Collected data
'''
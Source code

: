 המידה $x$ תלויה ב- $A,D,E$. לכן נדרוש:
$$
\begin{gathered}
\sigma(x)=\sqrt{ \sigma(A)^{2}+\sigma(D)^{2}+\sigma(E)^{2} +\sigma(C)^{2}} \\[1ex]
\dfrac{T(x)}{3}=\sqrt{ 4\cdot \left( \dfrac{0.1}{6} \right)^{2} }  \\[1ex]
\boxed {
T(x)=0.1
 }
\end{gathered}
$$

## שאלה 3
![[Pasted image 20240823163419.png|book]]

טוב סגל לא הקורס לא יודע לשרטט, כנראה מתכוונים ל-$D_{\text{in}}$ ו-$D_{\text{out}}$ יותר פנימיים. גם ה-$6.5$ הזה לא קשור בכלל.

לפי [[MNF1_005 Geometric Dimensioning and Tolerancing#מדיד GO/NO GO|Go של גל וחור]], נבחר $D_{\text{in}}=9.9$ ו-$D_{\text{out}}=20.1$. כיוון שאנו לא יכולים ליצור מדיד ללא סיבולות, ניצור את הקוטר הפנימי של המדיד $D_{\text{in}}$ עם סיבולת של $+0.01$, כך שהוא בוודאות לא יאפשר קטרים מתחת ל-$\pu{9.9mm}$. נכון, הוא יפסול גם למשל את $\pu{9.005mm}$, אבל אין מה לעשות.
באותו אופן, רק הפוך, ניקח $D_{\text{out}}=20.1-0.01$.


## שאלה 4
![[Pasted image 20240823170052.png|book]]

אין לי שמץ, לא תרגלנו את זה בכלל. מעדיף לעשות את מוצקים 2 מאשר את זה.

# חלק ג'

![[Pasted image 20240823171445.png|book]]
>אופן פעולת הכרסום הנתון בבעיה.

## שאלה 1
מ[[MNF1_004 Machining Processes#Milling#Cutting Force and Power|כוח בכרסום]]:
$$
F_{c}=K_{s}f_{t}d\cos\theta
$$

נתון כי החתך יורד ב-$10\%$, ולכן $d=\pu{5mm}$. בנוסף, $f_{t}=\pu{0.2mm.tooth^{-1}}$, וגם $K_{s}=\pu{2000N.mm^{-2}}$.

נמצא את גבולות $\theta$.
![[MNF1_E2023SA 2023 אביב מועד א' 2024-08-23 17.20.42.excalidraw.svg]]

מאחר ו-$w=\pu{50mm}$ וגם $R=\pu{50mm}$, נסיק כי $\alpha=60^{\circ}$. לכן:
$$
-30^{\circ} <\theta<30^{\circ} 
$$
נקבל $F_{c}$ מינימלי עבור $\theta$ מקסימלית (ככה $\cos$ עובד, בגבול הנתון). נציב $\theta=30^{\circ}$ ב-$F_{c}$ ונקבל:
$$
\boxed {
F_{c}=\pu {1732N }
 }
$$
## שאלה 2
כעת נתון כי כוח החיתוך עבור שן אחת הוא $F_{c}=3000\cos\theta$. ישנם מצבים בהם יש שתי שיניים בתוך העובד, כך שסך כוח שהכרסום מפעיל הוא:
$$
'''
Your instructions: Count every line of the data in which the word "בכלל" appears, and report only the total.

Output: 2